Nuclear deal overall effect ‘positive’ on region

TEHRAN, Jul. 16 (MNA) – A political analyst and University of South Alabama professor believes Persian Gulf Arab states will finally welcome Iran’s nuclear deal with west.

Nader Entessar, a regular commentator on political issues to Mehr News International Service told Payman Yazdani that nuclear agreement was a multidimensional, with far-reaching implications for the region, and thus it was too early to accurately plumb the scope of the impact.   

“It is too early to assess all the different dimensions of the agreement. It appears that the agreement, including its appendixes, are about 159 pages,” Entessar told in response to a question how he would assess the deal as a whole. “Parts of the agreement are very specific, while the other parts of the agreement will leave room for differing interpretations. But my overall initial assessment of the agreement is positive. Negotiations, especially contentious ones, require a lot of give-and-take,” he said.  
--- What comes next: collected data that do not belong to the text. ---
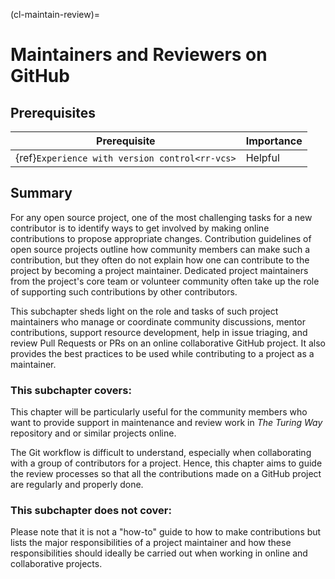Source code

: (cl-maintain-review)=
# Maintainers and Reviewers on GitHub

## Prerequisites

| Prerequisite                                         | Importance |
| ---------------------------------------------------- | ---------- |
| {ref}`Experience with version control<rr-vcs>` | Helpful    |

## Summary
For any open source project, one of the most challenging tasks for a new contributor is to identify ways to get involved by making online contributions to propose appropriate changes. Contribution guidelines of open source projects outline how community members can make such a contribution, but they often do not explain how one can contribute to the project by becoming a project maintainer. Dedicated project maintainers from the project's core team or volunteer community often take up the role of supporting such contributions by other contributors.

This subchapter sheds light on the role and tasks of such project maintainers who manage or coordinate community discussions, mentor contributions, support resource development, help in issue triaging, and review Pull Requests or PRs on an online collaborative GitHub project. It also provides the best practices to be used while contributing to a project as a maintainer.

### This subchapter covers:

This chapter will be particularly useful for the community members who want to provide support in maintenance and review work in _The Turing Way_  repository and or similar projects online.

The Git workflow is difficult to understand, especially when collaborating with a group of contributors for a project. Hence, this chapter aims to guide the review processes so that all the contributions made on a GitHub project are regularly and properly done.

### This subchapter does not cover:

Please note that it is not a "how-to" guide to how to make contributions but lists the major responsibilities of a project maintainer and how these responsibilities should ideally be carried out when working in online and collaborative projects.
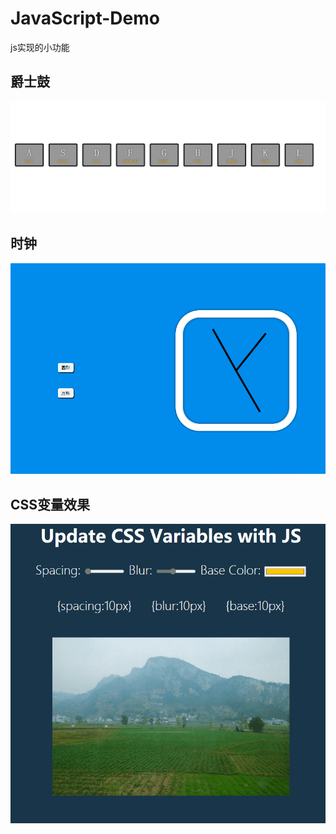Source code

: # JavaScript-Demo
js实现的小功能

## 爵士鼓
![带音效的爵士鼓](https://github.com/afetmin/JavaScript-Demo/blob/master/JavaScript%20Drum%20Kit/boom.gif)

## 时钟
![时钟](https://github.com/afetmin/JavaScript-Demo/blob/master/CSS%20CLOCK/clock.gif)

## CSS变量效果
![CSS变量](https://github.com/afetmin/JavaScript-Demo/blob/master/CSS%E5%8F%98%E9%87%8F/css%20veriables.gif)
“Several Arab states of the Persian Gulf lobbied strenuously against a 5+1 nuclear agreement with Iran. This was especially true in the case of Saudi Arabia which created an informal axis with Israel to kill the deal,” he told Mehr News. “I think some Arab states will eventually welcome the deal, and will improve their relations with Iran. Saudi Arabia, on the other hand, will remain recalcitrant for some time as it will regard any rapprochement between Iran and the West as a threat to its regional expansionist policies and ambitions,” he added.

Entessar however played down the significant impact of the nuclear deal on US-Iran relations; “the agreement signals a turning point in Iran's relations with the West. However, US-Iran relations will not see a precipitous change as opposition to Iran is still very strong in the United States, especially among the Republicans and in Congress. Every single Republican presidential candidate has expressed his opposition to the nuclear deal. Also, Hillary Clinton, the current front-runner among the Democratic presidential candidates, has in the past held hawkish foreign policy views, especially on Iran. Therefore, the post-Obama United States will represent a major challenge to Iran, and Washington's commitments to uphold the terms of the nuclear agreement should not be taken for granted. On the other hand, the nuclear agreement will lead to improvement, and even major transformation, in Iran-Europe relations,” Entessar argued.

He also believed that no country in Asia and the Middle East would be imaginable definitely a loser; however, some new grounds would be won by new-comers to Iran’s market as sanctions will create competitive atmosphere for international investors through more healthy and transparent arrangements in Iran’s trade with the world.

“The nuclear agreement will lead to the diversification of Iran's trade.  As the economic sanctions on Iran become phased out, we will witness a healthier competition in Iran's foreign economic relations and trade. As a consequence, a country like China which has had an open field in Iran's market will witness competition from other countries and will invariably lose some of its clouts. But trade and economic activities are not zero-sum games, and no Asian country will be a "loser" in the post-Nuclear deal Iran. Competition will become stiffer for those countries that had an open field during the draconian sanctions regime against Iran. This will ultimately benefit Iran as well as its current and future trading partners,” he told Mehr News.